◆ Exercise brief: Give the number of lines in the data that contain the word "Love"; no other text is needed.

********

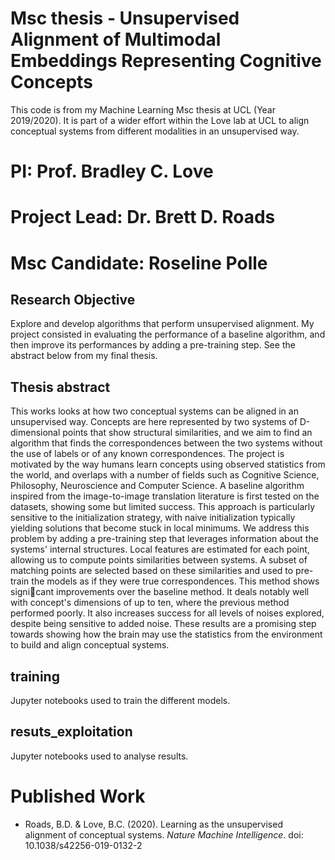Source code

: # Msc thesis - Unsupervised Alignment of Multimodal Embeddings Representing Cognitive Concepts

This code is from my Machine Learning Msc thesis at UCL (Year 2019/2020). It is part of a wider effort within the Love lab at UCL to align conceptual systems from different modalities in an unsupervised way.

# PI: Prof. Bradley C. Love
# Project Lead: Dr. Brett D. Roads
# Msc Candidate: Roseline Polle


## Research Objective

Explore and develop algorithms that perform unsupervised alignment. My project consisted in evaluating the performance of a baseline algorithm, and then improve its performances by adding a pre-training step. See the abstract below from my final thesis. 

## Thesis abstract

This works looks at how two conceptual systems can be aligned in an unsupervised way. Concepts are here represented by two systems of D-dimensional points that show structural similarities, and we aim to find an algorithm that finds the correspondences between the two systems without the use of labels or of any known correspondences. The project is motivated by the way humans learn concepts using observed statistics from the world, and overlaps with a number of fields such as Cognitive Science, Philosophy, Neuroscience and Computer Science. A baseline algorithm inspired from the image-to-image translation literature is first tested on the datasets, showing some but limited success. This approach is particularly sensitive to the initialization strategy, with naive initialization typically yielding solutions that become stuck in local minimums. We address this problem by adding a pre-training step that leverages information about the systems' internal structures. Local features are estimated for each point, allowing us to compute points similarities between systems. A subset of matching points are selected based on these similarities and used to pre-train the models as if they were true correspondences. This method shows signicant improvements over the baseline method. It deals notably well with concept's dimensions of up to ten, where the previous method performed poorly. It also increases success for all levels of noises explored, despite being sensitive to added noise. These results are a promising step towards showing how the brain may use the statistics from the environment to build and align conceptual systems.

## training

Jupyter notebooks used to train the different models.

## resuts_exploitation

Jupyter notebooks used to analyse results.


# Published Work

* Roads, B.D. & Love, B.C. (2020). Learning as the unsupervised alignment of conceptual systems. *Nature Machine Intelligence*. doi: 10.1038/s42256-019-0132-2
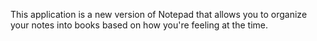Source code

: This application is a new version of Notepad that allows you to organize your notes into books based on how you're feeling at the time.
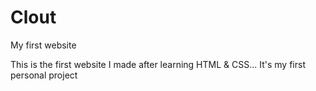 # Clout
My first website

This is the first website I made after learning HTML & CSS... It's my first personal project
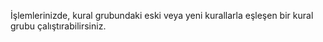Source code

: İşlemlerinizde, kural grubundaki eski veya yeni kurallarla eşleşen bir kural grubu çalıştırabilirsiniz.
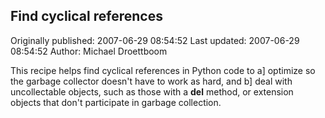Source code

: ## Find cyclical references

Originally published: 2007-06-29 08:54:52
Last updated: 2007-06-29 08:54:52
Author: Michael Droettboom

This recipe helps find cyclical references in Python code to a] optimize so the garbage collector doesn't have to work as hard, and b] deal with uncollectable objects, such as those with a __del__ method, or extension objects that don't participate in garbage collection.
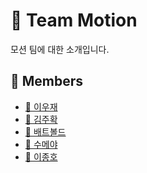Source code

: # 🦾 Team Motion

모션 팀에 대한 소개입니다.

<!-- TODO: 내용 정리 하고 추가하기 -->

## 👥 Members

- [🐷 이우재](/profile/motion/members/woojae.md)
- [🐷 김주확](/profile/motion/members/juhwak.md)
- [🐷 배트볼드](/profile/motion/members/batbold.md)
- [🐷 수메야](/profile/motion/members/soumayya.md)
- [🐷 이종호](/profile/motion/members/jongho.md)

********

◆ Response area: 3